Footnote 38 from the passage above says:
38 Indeed, it is hard to imagine a situation more illustrative of Judge Posner's famous words, that "there can be few less suitable bodies than the federal courts for determining the eligibility, or the procedures for determining the eligibility, of athletes to participate in the Olympic Games." Michels v. US. Olympic Comm., 741 F.2d 155, 159 (7th Cir. 1984) (Posner, J., concurring). By the same token, this Court simply has no business telling national and international amateur athletic organizations how to regulate their respective sports.
So where does this leave sports jurisprudence and Lance Armstrong?
On the former, the Sparks decision reaffirms a sharp distinction between lex imperium and lex sportiva, while leaving that boundary permeable in certain exceptional circumstances. In other words, Sparks is saying, sporting associations should tend to their own business, unless and until that business violates the laws of the land. As that has not happened in this case, Sparks has tossed the issue back to USADA, as unsavory an outcome as that likely is to Armstrong.

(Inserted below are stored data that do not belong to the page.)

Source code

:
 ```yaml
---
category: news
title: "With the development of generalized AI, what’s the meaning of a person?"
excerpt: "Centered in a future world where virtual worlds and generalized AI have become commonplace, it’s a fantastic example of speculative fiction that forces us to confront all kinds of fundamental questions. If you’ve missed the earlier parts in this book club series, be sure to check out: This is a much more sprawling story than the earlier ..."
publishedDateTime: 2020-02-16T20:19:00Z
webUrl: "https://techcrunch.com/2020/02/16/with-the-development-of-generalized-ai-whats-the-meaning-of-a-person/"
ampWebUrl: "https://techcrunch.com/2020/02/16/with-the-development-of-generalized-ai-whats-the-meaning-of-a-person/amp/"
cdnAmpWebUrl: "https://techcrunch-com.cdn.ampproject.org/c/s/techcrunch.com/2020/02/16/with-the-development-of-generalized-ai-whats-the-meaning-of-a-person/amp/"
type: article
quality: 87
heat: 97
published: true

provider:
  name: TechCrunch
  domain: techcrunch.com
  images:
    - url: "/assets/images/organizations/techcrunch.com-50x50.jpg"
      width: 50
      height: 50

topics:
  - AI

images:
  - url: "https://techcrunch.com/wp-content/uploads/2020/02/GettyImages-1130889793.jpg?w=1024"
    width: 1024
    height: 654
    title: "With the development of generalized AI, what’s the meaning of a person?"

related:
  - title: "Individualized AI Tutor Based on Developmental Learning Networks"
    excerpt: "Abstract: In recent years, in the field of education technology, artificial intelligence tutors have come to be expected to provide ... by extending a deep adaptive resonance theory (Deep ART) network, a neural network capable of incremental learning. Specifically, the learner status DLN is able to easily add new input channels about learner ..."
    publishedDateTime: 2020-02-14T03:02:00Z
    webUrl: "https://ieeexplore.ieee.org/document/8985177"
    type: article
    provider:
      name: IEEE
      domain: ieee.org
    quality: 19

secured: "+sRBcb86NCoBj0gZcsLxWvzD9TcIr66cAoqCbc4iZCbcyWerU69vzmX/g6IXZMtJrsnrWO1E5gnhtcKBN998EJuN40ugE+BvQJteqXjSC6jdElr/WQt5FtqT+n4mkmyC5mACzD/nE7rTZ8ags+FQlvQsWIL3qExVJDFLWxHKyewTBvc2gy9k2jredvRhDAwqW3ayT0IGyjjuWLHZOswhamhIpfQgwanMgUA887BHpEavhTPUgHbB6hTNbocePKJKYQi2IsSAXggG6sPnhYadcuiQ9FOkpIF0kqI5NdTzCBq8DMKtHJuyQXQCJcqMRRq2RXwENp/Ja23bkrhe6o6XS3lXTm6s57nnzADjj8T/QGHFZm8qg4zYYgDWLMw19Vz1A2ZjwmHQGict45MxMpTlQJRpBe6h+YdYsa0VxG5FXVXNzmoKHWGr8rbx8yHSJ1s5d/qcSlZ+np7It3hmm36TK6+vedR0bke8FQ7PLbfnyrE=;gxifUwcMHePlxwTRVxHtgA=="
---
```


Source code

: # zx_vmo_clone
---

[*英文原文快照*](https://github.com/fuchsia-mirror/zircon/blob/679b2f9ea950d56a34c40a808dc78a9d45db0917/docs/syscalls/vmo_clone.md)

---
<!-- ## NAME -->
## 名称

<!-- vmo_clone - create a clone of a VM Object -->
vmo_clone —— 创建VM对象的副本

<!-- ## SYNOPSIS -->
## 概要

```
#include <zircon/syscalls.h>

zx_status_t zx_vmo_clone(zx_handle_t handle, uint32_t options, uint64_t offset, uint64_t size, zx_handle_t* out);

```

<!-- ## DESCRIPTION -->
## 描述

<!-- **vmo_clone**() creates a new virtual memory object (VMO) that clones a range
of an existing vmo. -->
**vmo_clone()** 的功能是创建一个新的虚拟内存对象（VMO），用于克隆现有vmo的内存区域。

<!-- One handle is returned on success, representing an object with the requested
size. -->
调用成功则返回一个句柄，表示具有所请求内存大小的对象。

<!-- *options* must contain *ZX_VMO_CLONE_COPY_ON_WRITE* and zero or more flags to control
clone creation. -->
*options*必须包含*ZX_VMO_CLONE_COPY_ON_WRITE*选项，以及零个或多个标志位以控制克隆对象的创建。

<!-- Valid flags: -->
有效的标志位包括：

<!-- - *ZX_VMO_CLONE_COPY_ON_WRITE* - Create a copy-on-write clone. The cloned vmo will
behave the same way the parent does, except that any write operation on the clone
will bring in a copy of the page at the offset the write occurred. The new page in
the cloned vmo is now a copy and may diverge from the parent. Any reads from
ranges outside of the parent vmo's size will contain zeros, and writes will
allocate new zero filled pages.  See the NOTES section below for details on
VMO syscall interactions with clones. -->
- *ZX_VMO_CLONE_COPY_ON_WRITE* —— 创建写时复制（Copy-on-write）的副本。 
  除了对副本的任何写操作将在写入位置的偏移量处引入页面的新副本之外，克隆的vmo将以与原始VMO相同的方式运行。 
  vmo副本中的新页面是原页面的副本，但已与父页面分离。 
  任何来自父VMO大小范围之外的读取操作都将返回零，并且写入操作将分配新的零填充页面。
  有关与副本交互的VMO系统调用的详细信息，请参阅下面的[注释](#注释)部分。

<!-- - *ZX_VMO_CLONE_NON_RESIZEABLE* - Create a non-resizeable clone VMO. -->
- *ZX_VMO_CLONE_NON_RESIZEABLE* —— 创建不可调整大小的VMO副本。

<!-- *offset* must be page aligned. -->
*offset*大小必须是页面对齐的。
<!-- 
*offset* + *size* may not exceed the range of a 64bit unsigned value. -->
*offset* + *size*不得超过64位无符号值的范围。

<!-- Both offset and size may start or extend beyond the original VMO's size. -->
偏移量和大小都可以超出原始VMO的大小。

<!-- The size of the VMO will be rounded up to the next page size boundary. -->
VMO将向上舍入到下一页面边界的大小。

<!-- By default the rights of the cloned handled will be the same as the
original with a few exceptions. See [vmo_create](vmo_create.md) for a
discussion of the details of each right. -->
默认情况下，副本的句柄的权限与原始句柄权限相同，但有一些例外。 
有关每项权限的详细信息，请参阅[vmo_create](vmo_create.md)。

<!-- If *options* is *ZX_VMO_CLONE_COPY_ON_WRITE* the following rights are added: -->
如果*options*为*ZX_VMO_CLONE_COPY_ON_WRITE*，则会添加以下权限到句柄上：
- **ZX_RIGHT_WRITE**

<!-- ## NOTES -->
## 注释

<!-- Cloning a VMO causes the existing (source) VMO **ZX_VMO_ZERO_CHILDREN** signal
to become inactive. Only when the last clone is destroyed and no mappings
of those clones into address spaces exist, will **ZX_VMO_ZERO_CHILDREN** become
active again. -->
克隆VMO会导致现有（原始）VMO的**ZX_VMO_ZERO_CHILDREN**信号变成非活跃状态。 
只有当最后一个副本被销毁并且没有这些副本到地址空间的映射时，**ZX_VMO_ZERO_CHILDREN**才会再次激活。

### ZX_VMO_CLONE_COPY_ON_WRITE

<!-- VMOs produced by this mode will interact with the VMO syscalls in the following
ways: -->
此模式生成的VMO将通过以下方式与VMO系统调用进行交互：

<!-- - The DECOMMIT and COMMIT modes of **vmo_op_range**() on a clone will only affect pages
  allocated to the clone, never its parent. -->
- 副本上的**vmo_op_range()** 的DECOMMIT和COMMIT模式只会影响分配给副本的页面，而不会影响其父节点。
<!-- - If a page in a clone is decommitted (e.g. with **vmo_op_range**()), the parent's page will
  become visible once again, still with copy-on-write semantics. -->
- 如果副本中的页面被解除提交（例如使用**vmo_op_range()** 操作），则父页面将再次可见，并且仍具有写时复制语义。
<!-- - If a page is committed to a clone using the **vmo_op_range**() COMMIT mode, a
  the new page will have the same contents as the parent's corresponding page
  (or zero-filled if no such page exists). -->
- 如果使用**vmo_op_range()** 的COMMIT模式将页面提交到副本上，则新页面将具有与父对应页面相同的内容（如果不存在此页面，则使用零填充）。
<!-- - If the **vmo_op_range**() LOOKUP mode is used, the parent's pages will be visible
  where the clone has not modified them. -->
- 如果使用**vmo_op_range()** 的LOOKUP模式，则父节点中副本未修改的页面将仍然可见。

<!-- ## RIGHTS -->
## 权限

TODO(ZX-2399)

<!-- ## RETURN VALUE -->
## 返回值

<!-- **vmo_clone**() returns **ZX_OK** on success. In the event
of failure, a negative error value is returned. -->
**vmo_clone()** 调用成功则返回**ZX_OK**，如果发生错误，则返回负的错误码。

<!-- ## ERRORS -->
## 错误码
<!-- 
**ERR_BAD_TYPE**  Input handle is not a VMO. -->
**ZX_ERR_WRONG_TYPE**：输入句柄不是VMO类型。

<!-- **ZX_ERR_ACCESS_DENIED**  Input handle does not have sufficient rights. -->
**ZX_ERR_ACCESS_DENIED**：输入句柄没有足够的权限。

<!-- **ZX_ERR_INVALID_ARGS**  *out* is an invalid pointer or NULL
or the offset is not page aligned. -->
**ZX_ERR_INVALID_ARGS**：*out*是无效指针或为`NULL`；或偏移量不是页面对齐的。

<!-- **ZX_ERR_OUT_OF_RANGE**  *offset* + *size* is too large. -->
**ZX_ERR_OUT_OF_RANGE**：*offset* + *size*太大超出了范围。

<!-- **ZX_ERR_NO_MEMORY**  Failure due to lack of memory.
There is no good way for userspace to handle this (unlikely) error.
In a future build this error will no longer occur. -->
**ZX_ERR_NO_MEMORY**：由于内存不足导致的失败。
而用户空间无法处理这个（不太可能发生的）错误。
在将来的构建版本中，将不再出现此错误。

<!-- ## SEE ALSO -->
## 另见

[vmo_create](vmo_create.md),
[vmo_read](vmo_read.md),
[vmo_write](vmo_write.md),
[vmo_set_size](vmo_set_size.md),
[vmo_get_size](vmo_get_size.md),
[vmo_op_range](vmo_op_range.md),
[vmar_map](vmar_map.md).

For Armstrong, barring an appeal of the Sparks decision (which he'd likely lose), he now faces a decision to proceed with arbitration with USADA or accept their sanctions. The arbitration proceedings offer the prospects for an unseemly spectacle of various sports organizations (WADA, USADA, UCI, USA Cycling) arrayed on opposing sides of the dispute. Should an arbitration not turn out in Armstrong's favor then possible future stops for the dispute would include the Committee of Arbitration for Sport in Switzerland, and then perhaps Swiss Courts.

However, given the recent decisions of the CAS (e.g., FC Sion, bin Hamman) in support of sporting organizations and their due process standards, and the reluctance of Swiss Courts to revisit CAS decisions, Armstrong's legal teams may decide to seek recourse in the US. However, here as well Armstrong does not appear to have a firm basis for overturning an arbitrated decision against him. Perhaps such a calculus increases the chances of a deal being stuck to avoid arbitration altogether.